>>>>>

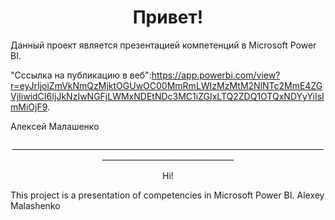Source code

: ﻿<h1 align="center">
 Привет!
</h1>

Данный проект является презентацией компетенций в Microsoft Power BI.

"Сссылка на публикацию в веб":https://app.powerbi.com/view?r=eyJrIjoiZmVkNmQzMjktOGUwOC00MmRmLWIzMzMtM2NlNTc2MmE4ZGVjIiwidCI6IjJkNzIwNGFjLWMxNDEtNDc3MC1iZGIxLTQ2ZDQ1OTQxNDYyYiIsImMiOjF9.

Алексей Малашенко


<p align="center">
_______________________________________________________________________________________________________________
</p>




<p align="center">
Hi!
</p>

This project is a presentation of competencies in Microsoft Power BI.
Alexey Malashenko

<<<<<

#### [Work instruction]
The whole listing, minus its images, should be repeated exactly.

#### [Problem solution]
Source code

: ﻿<h1 align="center">
 Привет!
</h1>

Данный проект является презентацией компетенций в Microsoft Power BI.

"Сссылка на публикацию в веб":https://app.powerbi.com/view?r=eyJrIjoiZmVkNmQzMjktOGUwOC00MmRmLWIzMzMtM2NlNTc2MmE4ZGVjIiwidCI6IjJkNzIwNGFjLWMxNDEtNDc3MC1iZGIxLTQ2ZDQ1OTQxNDYyYiIsImMiOjF9.

Алексей Малашенко


<p align="center">
_______________________________________________________________________________________________________________
</p>




<p align="center">
Hi!
</p>

This project is a presentation of competencies in Microsoft Power BI.
Alexey Malashenko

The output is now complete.